One wonders at the choice of title for this book because there is little Dutch in the text or bibliography, and the author draws his history not from Dutch sources but from English and Spanish chronicles. The mammoth East Indies Company is granted only a single chapter comprising ten pages. The Dutch West Indies Company is introduced in a chapter of six pages, and the following account of its activities is restricted to North America and northeast South America, with which the author is familiar as a professor of history at the University of Caracas.

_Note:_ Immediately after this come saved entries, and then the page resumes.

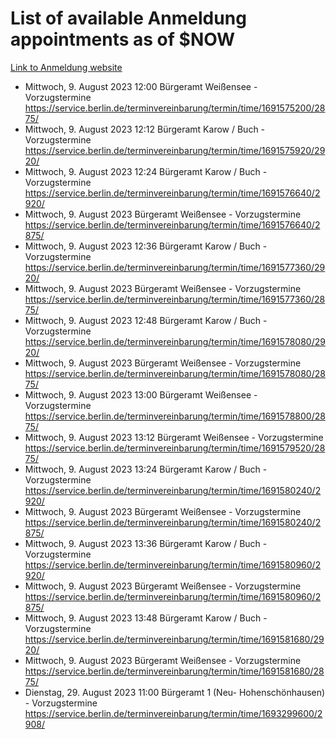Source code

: # List of available Anmeldung appointments as of $NOW
[Link to Anmeldung website](https://service.berlin.de/terminvereinbarung/termin/tag.php?termin=1&anliegen[]=120686&dienstleisterlist=122210,122217,327316,122219,327312,122227,327314,122231,327346,122243,327348,122254,122252,329742,122260,329745,122262,329748,122271,327278,122273,327274,122277,327276,330436,122280,327294,122282,327290,122284,327292,122291,327270,122285,327266,122286,327264,122296,327268,150230,329760,122297,327286,122294,327284,122312,329763,122314,329775,122304,327330,122311,327334,122309,327332,317869,122281,327352,122279,329772,122283,122276,327324,122274,327326,122267,329766,122246,327318,122251,327320,122257,327322,122208,327298,122226,327300&herkunft=http%3A%2F%2Fservice.berlin.de%2Fdienstleistung%2F120686%2F)
- Mittwoch, 9. August 2023 12:00 Bürgeramt Weißensee - Vorzugstermine https://service.berlin.de/terminvereinbarung/termin/time/1691575200/2875/
- Mittwoch, 9. August 2023 12:12 Bürgeramt Karow / Buch - Vorzugstermine https://service.berlin.de/terminvereinbarung/termin/time/1691575920/2920/
- Mittwoch, 9. August 2023 12:24 Bürgeramt Karow / Buch - Vorzugstermine https://service.berlin.de/terminvereinbarung/termin/time/1691576640/2920/
- Mittwoch, 9. August 2023  Bürgeramt Weißensee - Vorzugstermine https://service.berlin.de/terminvereinbarung/termin/time/1691576640/2875/
- Mittwoch, 9. August 2023 12:36 Bürgeramt Karow / Buch - Vorzugstermine https://service.berlin.de/terminvereinbarung/termin/time/1691577360/2920/
- Mittwoch, 9. August 2023  Bürgeramt Weißensee - Vorzugstermine https://service.berlin.de/terminvereinbarung/termin/time/1691577360/2875/
- Mittwoch, 9. August 2023 12:48 Bürgeramt Karow / Buch - Vorzugstermine https://service.berlin.de/terminvereinbarung/termin/time/1691578080/2920/
- Mittwoch, 9. August 2023  Bürgeramt Weißensee - Vorzugstermine https://service.berlin.de/terminvereinbarung/termin/time/1691578080/2875/
- Mittwoch, 9. August 2023 13:00 Bürgeramt Weißensee - Vorzugstermine https://service.berlin.de/terminvereinbarung/termin/time/1691578800/2875/
- Mittwoch, 9. August 2023 13:12 Bürgeramt Weißensee - Vorzugstermine https://service.berlin.de/terminvereinbarung/termin/time/1691579520/2875/
- Mittwoch, 9. August 2023 13:24 Bürgeramt Karow / Buch - Vorzugstermine https://service.berlin.de/terminvereinbarung/termin/time/1691580240/2920/
- Mittwoch, 9. August 2023  Bürgeramt Weißensee - Vorzugstermine https://service.berlin.de/terminvereinbarung/termin/time/1691580240/2875/
- Mittwoch, 9. August 2023 13:36 Bürgeramt Karow / Buch - Vorzugstermine https://service.berlin.de/terminvereinbarung/termin/time/1691580960/2920/
- Mittwoch, 9. August 2023  Bürgeramt Weißensee - Vorzugstermine https://service.berlin.de/terminvereinbarung/termin/time/1691580960/2875/
- Mittwoch, 9. August 2023 13:48 Bürgeramt Karow / Buch - Vorzugstermine https://service.berlin.de/terminvereinbarung/termin/time/1691581680/2920/
- Mittwoch, 9. August 2023  Bürgeramt Weißensee - Vorzugstermine https://service.berlin.de/terminvereinbarung/termin/time/1691581680/2875/
- Dienstag, 29. August 2023 11:00 Bürgeramt 1 (Neu- Hohenschönhausen) - Vorzugstermine https://service.berlin.de/terminvereinbarung/termin/time/1693299600/2908/
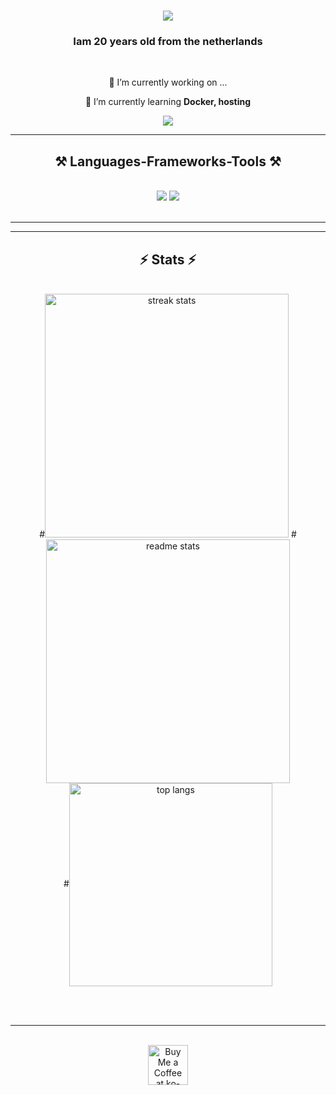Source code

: <h1 align="center">
    <img src="https://readme-typing-svg.herokuapp.com/?font=Righteous&size=35&center=true&vCenter=true&width=500&height=70&duration=4000&lines=Hi+There!+👋;+I'm+Pedro+Muniz!;" />
</h1>

<h3 align="center">Iam 20 years old from the netherlands</h3>

<br/>

<div align="center">
 
 🔭 I’m currently working on ...
 
 🌱 I’m currently learning **Docker, hosting**

 </div>
 
<div align="center"> 
  <a href="mailto:Durmppoe@Drupje.tk">
    <img src="https://img.shields.io/badge/Gmail-333333?style=for-the-badge&logo=gmail&logoColor=red" />
  </a>
</div>

 <hr/>
 
<h2 align="center">⚒️ Languages-Frameworks-Tools ⚒️</h2>
<br/>
<div align="center">
    <img src="https://skillicons.dev/icons?i=react,bootstrap,mui,html,css,vscode,github,figma,tailwind,git,r" />
    <img src="https://skillicons.dev/icons?i=nodejs,python,javascript,typescript,express,firebase,mongodb,c,java,nextjs,mysql,flask" /><br>
</div>

<br/>
<hr/>


</div>

<hr/>

<h2 align="center">⚡ Stats ⚡</h2>
<br>
<div align=center>
  #<img width=390 src="https://github-readme-streak-stats-Durmpoe.vercel.app/?user=Durmpoe&count_private=true&theme=react&border_radius=10" alt="streak stats"/>
  #<img width=390 src="https://github-readme-stats-Durmpoe.vercel.app/api?username=Durmpoe&count_private=true&show_icons=true&theme=react&rank_icon=github&border_radius=10" alt="readme stats" />
  <br/>
  #<img width=325 align="center" src="https://github-readme-stats-Durmpoe.vercel.app/api/top-langs/?username=Durmpoe&hide=HTML&langs_count=8&layout=compact&theme=react&border_radius=10&size_weight=0.5&count_weight=0.5&exclude_repo=github-readme-stats" alt="top langs" />
</div>

<br/><br/>

<hr/>

<br/>

<div align="center">
<a href='https://ko-fi.com/V7V4RAK9C' target='_blank'><img height='64' style='border:0px;height:64px;' src='https://storage.ko-fi.com/cdn/kofi1.png?v=3' border='0' alt='Buy Me a Coffee at ko-fi.com' /></a>
</div>

<br/>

Elsewhere the author is preoccupied with the subject of human slavery but does not dilate upon the dreadful record of the D. W. I. C. in the Caribbean. He devotes a chapter of three pages to a royal cédula designed to protect Negroes and Indians in the encomiendas and translates into Spanish an antislavery resolution of the Mennonite Calvinistic sect meeting in Germantown, Pennsylvania in 1688. This is irrelevant to his subject, as is a translation into Spanish of the Mayflower Resolution of 1620. The book contains a variety of other materials, including a comparison of various European colonial policies, a description of early Spanish laws regarding the encomienda system in the West Indies, and a translation into Spanish of Peter Stuyvesant’s report of the surrender of New Netherlands to the English in 1666. There is a decree by Simón Bolívar in 1818 condemning contraband evasion of customs. Six pages describe a frontier dispute between Venezuela and Great Britain, and thirteen pages are devoted to sketches of the overseas, largely oriental colonies of Denmark, Sweden, and of the Hanseatic states.

The twenty-page bibliography is overexpanded and irrelevant in many instances, and the same may be said of the copious footnotes. The six-page chronology of dates running from 1528 to 1917 has some merit but is not wholly applicable to the title. Two charts of Guiana dated 1798 and 1887 are partly indecipherable; a simple explanatory drawing of the area would be much more useful. Despite these shortcomings Professor Bello is to be commended for extensive research and an interesting and informative presentation. He has made a contribution to the history of northeast South America.